Every time you walk by and NEST lights up, it is acknowledging your presence. You can set high and low temps for AWAY MODE so after a couple of hours when it’s sure you’re gone, it will adjust to save energy. There is also a drop dead temp you can set so the system will run in a crisis even if turned off at the thermostat to protect pipes, pets, etc.
My set up was not without excitement, however. The NEST worked like a champ for two days and then one evening the HVAC breaker popped. I reset it and within an hour it had popped again. I spent a long day on the phone with the NEST support folks who were wonderful. Since they couldn’t resolve it they authorized a service call from a local authorized tech. He found the main 230 volt wire arcing where it was clamped to the air handler in the basement and fixed it. (The problem had nothing to do with the NEST). I sent his $100 bill in to NEST and they paid it! I really can’t say enough about NEST support.
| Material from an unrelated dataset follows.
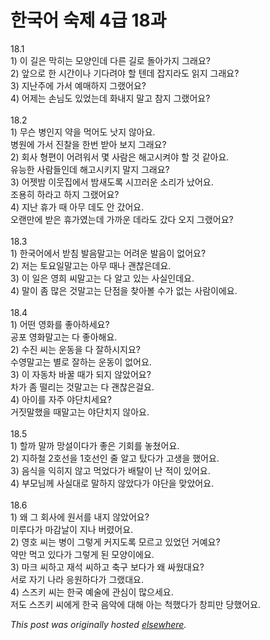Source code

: # 한국어 숙제 4급 18과

<p>18.1<br>1) &#51060; &#44600;&#51008; &#47561;&#55176;&#45716; &#47784;&#50577;&#51064;&#45936; &#45796;&#47480; &#44600;&#47196; &#46028;&#50500;&#44032;&#51648; &#44536;&#47000;&#50836;?<br>2) &#50526;&#51004;&#47196; &#54620; &#49884;&#44036;&#51060;&#45208; &#44592;&#45796;&#47140;&#50556; &#54624; &#53584;&#45936; &#51105;&#51648;&#46972;&#46020; &#51069;&#51648; &#44536;&#47000;&#50836;?<br>3) &#51648;&#45212;&#51452;&#50640; &#44032;&#49436; &#50696;&#47588;&#54616;&#51648; &#44536;&#47020;&#50612;&#50836;?<br>4) &#50612;&#51228;&#45716; &#49552;&#45784;&#46020; &#51080;&#50632;&#45716;&#45936; &#54868;&#45236;&#51648; &#47568;&#44256; &#52280;&#51648; &#44536;&#47020;&#50612;&#50836;?<br><br>18.2<br>1) &#47924;&#49832; &#48337;&#51064;&#51648; &#50557;&#51012; &#47673;&#50612;&#46020; &#45227;&#51648; &#50506;&#50500;&#50836;.<br>&#48337;&#50896;&#50640; &#44032;&#49436; &#51652;&#52272;&#51012; &#54620;&#48264; &#48155;&#50500; &#48372;&#51648; &#44536;&#47000;&#50836;?<br>2) &#54924;&#49324; &#54805;&#54200;&#51060; &#50612;&#47140;&#50892;&#49436; &#47751; &#49324;&#46988;&#51008; &#54644;&#44256;&#49884;&#53020;&#50556; &#54624; &#44163; &#44057;&#50500;&#50836;.<br>&#50976;&#45733;&#54620; &#49324;&#46988;&#46308;&#51064;&#45936; &#54644;&#44256;&#49884;&#53412;&#51648; &#47568;&#51648; &#44536;&#47000;&#50836;?<br>3) &#50612;&#51247;&#48164; &#51060;&#50883;&#51665;&#50640;&#49436; &#48164;&#49352;&#46020;&#47197; &#49884;&#45124;&#47084;&#50868; &#49548;&#47532;&#44032; &#45228;&#50612;&#50836;.<br>&#51312;&#50857;&#55176; &#54616;&#46972;&#44256; &#54616;&#51648; &#44536;&#47020;&#50612;&#50836;?<br>4) &#51648;&#45212; &#55092;&#44032; &#46412; &#50500;&#47924; &#45936;&#46020; &#50504; &#44052;&#50612;&#50836;.<br>&#50724;&#47004;&#47564;&#50640; &#48155;&#51008; &#55092;&#44032;&#50688;&#45716;&#45936; &#44032;&#44620;&#50868; &#45936;&#46972;&#46020; &#44052;&#45796; &#50724;&#51648; &#44536;&#47020;&#50612;&#50836;?<br><br>18.3<br>1) &#54620;&#44397;&#50612;&#50640;&#49436; &#48155;&#52840; &#48156;&#51020;&#47568;&#44256;&#45716; &#50612;&#47140;&#50868; &#48156;&#51020;&#51060; &#50630;&#50612;&#50836;?<br>2) &#51200;&#45716; &#53664;&#50836;&#51068;&#47568;&#44256;&#45716; &#50500;&#47924; &#46412;&#45208; &#44316;&#52270;&#51008;&#45936;&#50836;.<br>3) &#51060; &#51068;&#51008; &#50689;&#55148; &#50472;&#47568;&#44256;&#45716; &#45796; &#50508;&#44256; &#51080;&#45716; &#49324;&#49892;&#51064;&#45936;&#50836;.<br>4) &#47568;&#51060; &#51328; &#47566;&#51008; &#44163;&#47568;&#44256;&#45716; &#45800;&#51216;&#51012; &#52286;&#50500;&#48380; &#49688;&#44032; &#50630;&#45716; &#49324;&#46988;&#51060;&#50640;&#50836;.<br><br>18.4<br>1) &#50612;&#46500; &#50689;&#54868;&#47484; &#51339;&#50500;&#54616;&#49464;&#50836;?<br>&#44277;&#54252; &#50689;&#54868;&#47568;&#44256;&#45716; &#45796; &#51339;&#50500;&#54644;&#50836;.<br>2) &#49688;&#51652; &#50472;&#45716; &#50868;&#46041;&#51012; &#45796; &#51096;&#54616;&#49884;&#51648;&#50836;?<br>&#49688;&#50689;&#47568;&#44256;&#45716; &#48324;&#47196; &#51096;&#54616;&#45716; &#50868;&#46041;&#51060; &#50630;&#50612;&#50836;.<br>3) &#51060; &#51088;&#46041;&#52264; &#48148;&#44992; &#46412;&#44032; &#46104;&#51648; &#50506;&#50520;&#50612;&#50836;?<br>&#52264;&#44032; &#51328; &#46504;&#47532;&#45716; &#44163;&#47568;&#44256;&#45716; &#45796; &#44316;&#52270;&#51008;&#44152;&#50836;.<br>4) &#50500;&#51060;&#47484; &#51088;&#51452; &#50556;&#45800;&#52824;&#49464;&#50836;?<br>&#44144;&#51667;&#47568;&#54664;&#51012; &#46412;&#47568;&#44256;&#45716; &#50556;&#45800;&#52824;&#51648; &#50506;&#50500;&#50836;.<br><br>18.5<br>1) &#54624;&#44620; &#47568;&#44620; &#47581;&#49444;&#51060;&#45796;&#44032; &#51339;&#51008; &#44592;&#54924;&#47484; &#45459;&#52452;&#50612;&#50836;.<br>2) &#51648;&#54616;&#52384; 2&#54840;&#49440;&#51012; 1&#54840;&#49440;&#51064; &#51460; &#50508;&#44256; &#53460;&#45796;&#44032; &#44256;&#49373;&#51012; &#54664;&#50612;&#50836;.<br>3) &#51020;&#49885;&#51012; &#51061;&#55176;&#51648; &#50506;&#44256; &#47673;&#50632;&#45796;&#44032; &#48176;&#53448;&#51060; &#45212; &#51201;&#51060; &#51080;&#50612;&#50836;.<br>4) &#48512;&#47784;&#45784;&#44760; &#49324;&#49892;&#45824;&#47196; &#47568;&#54616;&#51648; &#50506;&#50520;&#45796;&#44032; &#50556;&#45800;&#51012; &#47582;&#50520;&#50612;&#50836;.<br><br>18.6<br>1) &#50780; &#44536; &#54924;&#49324;&#50640; &#50896;&#49436;&#47484; &#45236;&#51648; &#50506;&#50520;&#50612;&#50836;?<br>&#48120;&#47336;&#45796;&#44032; &#47560;&#44048;&#45216;&#51060; &#51648;&#45208; &#48260;&#47160;&#50612;&#50836;.<br>2) &#50689;&#54840; &#50472;&#45716; &#48337;&#51060; &#44536;&#47111;&#44172; &#52964;&#51648;&#46020;&#47197; &#47784;&#47476;&#44256; &#51080;&#50632;&#45912; &#44144;&#50696;&#50836;?<br>&#50557;&#47564; &#47673;&#44256; &#51080;&#45796;&#44032; &#44536;&#47111;&#44172; &#46108; &#47784;&#50577;&#51060;&#50640;&#50836;.<br>3) &#47560;&#53356; &#50472;&#54616;&#44256; &#51116;&#49437; &#50472;&#54616;&#44256; &#52629;&#44396; &#48372;&#45796;&#44032; &#50780; &#49912;&#50912;&#45824;&#50836;?<br>&#49436;&#47196; &#51088;&#44592; &#45208;&#46972; &#51025;&#50896;&#54616;&#45796;&#44032; &#44536;&#47020;&#45824;&#50836;.<br>4) &#49828;&#51592;&#53412; &#50472;&#45716; &#54620;&#44397; &#50696;&#49696;&#50640; &#44288;&#49900;&#51060; &#47566;&#51004;&#49464;&#50836;.<br>&#51200;&#46020; &#49828;&#51592;&#53412; &#50472;&#50640;&#44172; &#54620;&#44397; &#51020;&#50501;&#50640; &#45824;&#54644; &#50500;&#45716; &#52377;&#54664;&#45796;&#44032; &#52285;&#54588;&#47564; &#45817;&#54664;&#50612;&#50836;.</p>


*This post was originally hosted [elsewhere](http://planspace.blogspot.com/2009/07/4-18.html).*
Since that time, the NEST has worked flawlessly, including a month on AWAY Mode while we were out of town. It knows our schedule. It does what it’s supposed to do. I play with the app some but don’t really need to. It is fun to be several states away and be able to check on the house temps. There’s a NESTCAM and SMOKE DETECTOR that will give you even more. Anecdotally, I believe it is saving energy. There is supposed to be a two or three year payback period but mileage varies with energy costs, equipment condition and how hot/cold you like it. I’m always amazed to look at the history and see how little my equipment runs.
IS IT WORTH IT?
You can get a programmable thermostat for significantly less and program it yourself if you have at least a bachelor’s degree in mechanical engineering. Actually it’s probably not that bad but you will have to work at it. Of course it will be an ugly plastic blob on your wall since the same guy who designed the putty colored desk top computer stuff seems to have designed most of the thermostats too. NEST was designed by some ex-Apple engineers and nothing says, “Let me do that for you” like Apple. That’s a compliment because even though I prefer to fiddle with my Android phone, I don’t particularly want to fiddle with my thermostat. And I don’t think I should have to!
Therefore, the only real consideration in my mind is cost. I believe it will pay for itself in a couple, three years but there is that initial expenditure. If it was $100-$150 it would be pretty much a no brainer. However, for your money you get an amazingly beautiful, functional and self programming machine that just works. And it is so beautiful compared to those putty colored lumps. Every time I walk by it, it lights up and greets me with HVAC info and I say, “Gee Whiz!”
Please Note: This is an unsolicited review of a product I purchased myself. My unit is a Nest Learning Thermostat, 2nd Generation
NEST I’s are still available and a NEST III has just been announced. As far as I know the differences are only relatively small hardware changes. The software is updated automatically over WIFI which is needed for the NEST to operate.